• **REQUIRED WORK**: Write only the number of lines in the data that include the word "tests".

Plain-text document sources
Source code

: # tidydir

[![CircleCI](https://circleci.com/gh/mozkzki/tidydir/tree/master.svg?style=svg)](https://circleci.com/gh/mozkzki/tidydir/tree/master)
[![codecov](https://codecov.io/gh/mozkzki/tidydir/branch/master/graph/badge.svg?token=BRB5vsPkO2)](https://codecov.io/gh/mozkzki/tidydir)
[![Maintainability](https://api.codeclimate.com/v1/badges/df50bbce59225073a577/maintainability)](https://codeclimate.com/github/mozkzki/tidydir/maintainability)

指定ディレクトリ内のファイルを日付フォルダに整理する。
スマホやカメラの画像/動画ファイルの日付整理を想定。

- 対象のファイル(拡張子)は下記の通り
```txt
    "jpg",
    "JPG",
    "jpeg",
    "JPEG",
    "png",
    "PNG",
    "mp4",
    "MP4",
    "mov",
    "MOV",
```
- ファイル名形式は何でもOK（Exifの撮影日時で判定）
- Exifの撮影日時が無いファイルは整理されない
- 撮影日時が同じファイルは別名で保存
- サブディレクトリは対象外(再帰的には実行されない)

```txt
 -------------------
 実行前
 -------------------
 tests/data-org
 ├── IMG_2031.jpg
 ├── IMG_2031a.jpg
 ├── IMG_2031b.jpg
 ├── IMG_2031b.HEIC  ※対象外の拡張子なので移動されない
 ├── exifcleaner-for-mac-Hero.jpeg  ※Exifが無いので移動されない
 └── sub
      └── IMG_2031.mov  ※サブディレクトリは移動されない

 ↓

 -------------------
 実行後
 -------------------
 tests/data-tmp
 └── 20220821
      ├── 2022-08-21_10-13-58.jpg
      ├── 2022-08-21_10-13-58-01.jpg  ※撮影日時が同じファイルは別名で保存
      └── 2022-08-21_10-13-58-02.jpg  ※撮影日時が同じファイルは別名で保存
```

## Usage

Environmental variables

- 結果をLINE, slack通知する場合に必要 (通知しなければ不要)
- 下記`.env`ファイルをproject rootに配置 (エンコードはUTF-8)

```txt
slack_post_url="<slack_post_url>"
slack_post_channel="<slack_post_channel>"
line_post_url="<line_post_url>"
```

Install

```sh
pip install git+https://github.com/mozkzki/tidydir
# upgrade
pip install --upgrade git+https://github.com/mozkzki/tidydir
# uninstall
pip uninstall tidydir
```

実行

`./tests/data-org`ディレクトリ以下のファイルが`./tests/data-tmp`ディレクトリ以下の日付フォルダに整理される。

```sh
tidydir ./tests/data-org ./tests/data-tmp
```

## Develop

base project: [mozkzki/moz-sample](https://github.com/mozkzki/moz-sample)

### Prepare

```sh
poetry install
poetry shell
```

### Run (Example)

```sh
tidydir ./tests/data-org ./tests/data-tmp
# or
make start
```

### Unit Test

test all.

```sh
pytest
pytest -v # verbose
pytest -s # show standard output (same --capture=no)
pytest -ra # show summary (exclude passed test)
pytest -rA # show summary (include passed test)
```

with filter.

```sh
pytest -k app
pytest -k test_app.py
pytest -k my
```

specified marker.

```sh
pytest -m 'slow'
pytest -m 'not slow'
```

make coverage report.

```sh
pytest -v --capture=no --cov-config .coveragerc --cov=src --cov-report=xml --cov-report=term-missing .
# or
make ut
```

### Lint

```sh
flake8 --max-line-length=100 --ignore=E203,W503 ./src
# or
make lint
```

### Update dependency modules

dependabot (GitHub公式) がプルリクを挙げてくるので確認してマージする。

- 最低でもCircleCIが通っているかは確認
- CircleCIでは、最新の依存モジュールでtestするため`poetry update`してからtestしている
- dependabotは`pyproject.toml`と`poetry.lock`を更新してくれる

• **YOUR SOLUTION**: 5